* _Exercise requirements_
Extract exactly those lines that lie between the start of the material and the line with "a pergunta a", including both boundary lines and no others.

───

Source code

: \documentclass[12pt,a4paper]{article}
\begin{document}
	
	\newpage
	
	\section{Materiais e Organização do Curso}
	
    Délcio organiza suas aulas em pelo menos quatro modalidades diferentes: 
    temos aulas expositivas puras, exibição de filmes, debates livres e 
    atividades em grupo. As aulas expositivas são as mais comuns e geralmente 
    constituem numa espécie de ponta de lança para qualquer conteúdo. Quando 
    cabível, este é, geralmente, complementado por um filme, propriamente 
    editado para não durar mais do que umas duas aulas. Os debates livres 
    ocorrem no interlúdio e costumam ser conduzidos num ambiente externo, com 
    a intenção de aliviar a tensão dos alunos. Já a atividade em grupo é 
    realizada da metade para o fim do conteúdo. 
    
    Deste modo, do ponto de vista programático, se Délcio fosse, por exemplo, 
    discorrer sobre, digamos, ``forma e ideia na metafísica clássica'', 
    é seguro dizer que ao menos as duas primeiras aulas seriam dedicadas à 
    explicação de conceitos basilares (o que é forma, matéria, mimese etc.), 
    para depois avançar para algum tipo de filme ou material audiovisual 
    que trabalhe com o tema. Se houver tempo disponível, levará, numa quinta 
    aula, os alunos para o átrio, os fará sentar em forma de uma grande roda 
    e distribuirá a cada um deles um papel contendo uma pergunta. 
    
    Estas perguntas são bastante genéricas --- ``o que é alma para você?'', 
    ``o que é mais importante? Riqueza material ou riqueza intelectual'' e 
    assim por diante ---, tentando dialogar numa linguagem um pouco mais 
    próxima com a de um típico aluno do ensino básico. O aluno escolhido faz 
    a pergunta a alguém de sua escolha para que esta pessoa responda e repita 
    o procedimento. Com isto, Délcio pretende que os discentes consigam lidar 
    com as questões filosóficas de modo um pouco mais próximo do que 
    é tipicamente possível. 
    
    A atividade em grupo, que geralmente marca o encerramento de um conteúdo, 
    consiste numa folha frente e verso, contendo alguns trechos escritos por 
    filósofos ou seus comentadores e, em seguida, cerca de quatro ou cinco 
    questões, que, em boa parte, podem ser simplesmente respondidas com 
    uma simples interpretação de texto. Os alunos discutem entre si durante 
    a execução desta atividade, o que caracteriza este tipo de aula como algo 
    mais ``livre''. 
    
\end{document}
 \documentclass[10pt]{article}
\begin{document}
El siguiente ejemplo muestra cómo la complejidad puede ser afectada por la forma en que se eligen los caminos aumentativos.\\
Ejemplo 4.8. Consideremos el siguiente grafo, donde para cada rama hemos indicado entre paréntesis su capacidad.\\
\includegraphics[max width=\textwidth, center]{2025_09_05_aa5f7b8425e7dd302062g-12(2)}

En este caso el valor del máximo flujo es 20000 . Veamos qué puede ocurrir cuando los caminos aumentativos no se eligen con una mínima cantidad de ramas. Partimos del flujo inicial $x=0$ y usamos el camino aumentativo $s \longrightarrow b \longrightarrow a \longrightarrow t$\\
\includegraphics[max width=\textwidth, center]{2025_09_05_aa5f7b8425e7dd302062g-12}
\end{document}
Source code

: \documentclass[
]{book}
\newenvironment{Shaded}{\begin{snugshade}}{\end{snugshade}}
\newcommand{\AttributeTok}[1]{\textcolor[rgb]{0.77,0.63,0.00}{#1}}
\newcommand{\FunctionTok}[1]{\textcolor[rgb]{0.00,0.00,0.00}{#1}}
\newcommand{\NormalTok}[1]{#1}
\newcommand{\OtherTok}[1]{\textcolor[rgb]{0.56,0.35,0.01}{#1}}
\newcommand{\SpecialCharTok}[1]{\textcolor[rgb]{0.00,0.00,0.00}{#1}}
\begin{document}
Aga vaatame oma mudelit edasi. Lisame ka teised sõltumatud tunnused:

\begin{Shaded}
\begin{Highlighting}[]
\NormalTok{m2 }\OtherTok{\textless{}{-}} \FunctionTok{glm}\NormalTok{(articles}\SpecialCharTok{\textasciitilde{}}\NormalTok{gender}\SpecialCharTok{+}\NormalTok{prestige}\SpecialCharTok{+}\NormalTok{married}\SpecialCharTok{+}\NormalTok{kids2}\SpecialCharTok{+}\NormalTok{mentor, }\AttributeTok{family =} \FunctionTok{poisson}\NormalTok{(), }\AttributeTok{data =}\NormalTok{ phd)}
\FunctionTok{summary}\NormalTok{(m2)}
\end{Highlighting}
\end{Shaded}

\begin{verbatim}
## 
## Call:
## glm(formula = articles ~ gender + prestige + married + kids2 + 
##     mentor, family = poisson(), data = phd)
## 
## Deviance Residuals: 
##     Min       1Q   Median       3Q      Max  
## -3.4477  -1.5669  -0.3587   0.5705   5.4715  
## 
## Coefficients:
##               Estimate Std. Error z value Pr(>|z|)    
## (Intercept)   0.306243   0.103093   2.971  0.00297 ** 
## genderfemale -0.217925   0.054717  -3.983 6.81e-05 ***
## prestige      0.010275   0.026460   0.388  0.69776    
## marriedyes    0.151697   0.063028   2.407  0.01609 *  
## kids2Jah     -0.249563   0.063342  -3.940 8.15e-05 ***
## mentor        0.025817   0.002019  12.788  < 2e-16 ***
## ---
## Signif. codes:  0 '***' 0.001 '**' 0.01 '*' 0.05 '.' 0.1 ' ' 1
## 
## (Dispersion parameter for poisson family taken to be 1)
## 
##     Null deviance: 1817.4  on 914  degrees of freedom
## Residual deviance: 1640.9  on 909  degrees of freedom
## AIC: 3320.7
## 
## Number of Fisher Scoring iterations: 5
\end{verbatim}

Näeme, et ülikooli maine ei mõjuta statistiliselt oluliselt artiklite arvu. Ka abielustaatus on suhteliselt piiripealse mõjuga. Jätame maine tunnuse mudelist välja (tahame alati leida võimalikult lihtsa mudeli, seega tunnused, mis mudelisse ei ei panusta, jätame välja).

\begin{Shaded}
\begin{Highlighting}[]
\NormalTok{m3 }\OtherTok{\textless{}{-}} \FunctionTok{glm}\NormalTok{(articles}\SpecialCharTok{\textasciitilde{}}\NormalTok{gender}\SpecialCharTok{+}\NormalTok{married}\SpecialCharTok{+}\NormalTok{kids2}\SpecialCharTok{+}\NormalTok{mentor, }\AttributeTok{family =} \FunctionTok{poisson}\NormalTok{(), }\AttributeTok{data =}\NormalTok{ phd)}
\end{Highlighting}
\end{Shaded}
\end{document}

───

* _Response area_
Source code

: \documentclass[12pt,a4paper]{article}
\begin{document}
	
	\newpage
	
	\section{Materiais e Organização do Curso}
	
    Délcio organiza suas aulas em pelo menos quatro modalidades diferentes: 
    temos aulas expositivas puras, exibição de filmes, debates livres e 
    atividades em grupo. As aulas expositivas são as mais comuns e geralmente 
    constituem numa espécie de ponta de lança para qualquer conteúdo. Quando 
    cabível, este é, geralmente, complementado por um filme, propriamente 
    editado para não durar mais do que umas duas aulas. Os debates livres 
    ocorrem no interlúdio e costumam ser conduzidos num ambiente externo, com 
    a intenção de aliviar a tensão dos alunos. Já a atividade em grupo é 
    realizada da metade para o fim do conteúdo. 
    
    Deste modo, do ponto de vista programático, se Délcio fosse, por exemplo, 
    discorrer sobre, digamos, ``forma e ideia na metafísica clássica'', 
    é seguro dizer que ao menos as duas primeiras aulas seriam dedicadas à 
    explicação de conceitos basilares (o que é forma, matéria, mimese etc.), 
    para depois avançar para algum tipo de filme ou material audiovisual 
    que trabalhe com o tema. Se houver tempo disponível, levará, numa quinta 
    aula, os alunos para o átrio, os fará sentar em forma de uma grande roda 
    e distribuirá a cada um deles um papel contendo uma pergunta. 
    
    Estas perguntas são bastante genéricas --- ``o que é alma para você?'', 
    ``o que é mais importante? Riqueza material ou riqueza intelectual'' e 
    assim por diante ---, tentando dialogar numa linguagem um pouco mais 
    próxima com a de um típico aluno do ensino básico. O aluno escolhido faz 
    a pergunta a alguém de sua escolha para que esta pessoa responda e repita 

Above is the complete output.